In 2013 kwam ik even terug, omdat ik wilde dat mijn kind Nederlands leerde. Op een dag kwam mijn zoontje thuis van de kleuterschool en vroeg: Wat is een allochtoon? Zijn Engels-Turkse vader zei toen: Ik wil niet dat mijn kind hier als allochtoon door het leven gaat. Waarom krijgt hij dat label? Bovendien had mijn kind blond haar en blauwe ogen door zijn Engelse oma.
Ik merkte dat het wantrouwen alleen maar erger was geworden. Er hing een negatieve sfeer in mijn mooie Nederland, dat ik altijd als positief had ervaren. Toen dacht ik: Ik wil eigenlijk ook niet dat mijn kind hier opgroeit. Dus ben ik volledig weggegaan en heb ik de banden verbroken.’
Waarom raakte die negatieve sfeer jou zo diep?

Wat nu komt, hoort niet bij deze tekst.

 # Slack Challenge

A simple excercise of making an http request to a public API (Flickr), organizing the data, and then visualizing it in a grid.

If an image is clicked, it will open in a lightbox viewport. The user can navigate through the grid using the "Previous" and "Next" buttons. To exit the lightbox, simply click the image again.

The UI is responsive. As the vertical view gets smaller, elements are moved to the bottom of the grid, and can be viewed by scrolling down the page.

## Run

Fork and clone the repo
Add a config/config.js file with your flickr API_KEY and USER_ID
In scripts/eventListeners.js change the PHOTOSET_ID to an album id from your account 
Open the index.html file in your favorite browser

‘Mijn drijfveer is idealisme. Dat wil ik ook op het podium uitdragen. Ik probeer mensen te prikkelen tot alles wat er volgens de maatschappij en in de naam van humaniteit toe doet. De moord op Van Gogh was voor mij een enorme klap. Er was een brief met een mes op zijn borst geprikt. De hele wereld, alle journalisten vroegen zich af wat er in die brief stond. Het was ook de tijd dat Wilders populair werd. Hij ageerde natuurlijk op dit soort slecht nieuws.

Na de moord ben ik naar de Islamitische Universiteit in Rotterdam gegaan en zei daar: De mensen worden bang voor de islam. En al het negatieve geluid over islam wordt 300 miljoen keer weerkaatst door populisten. Kunnen jullie niet iets doen in de naam van liefde?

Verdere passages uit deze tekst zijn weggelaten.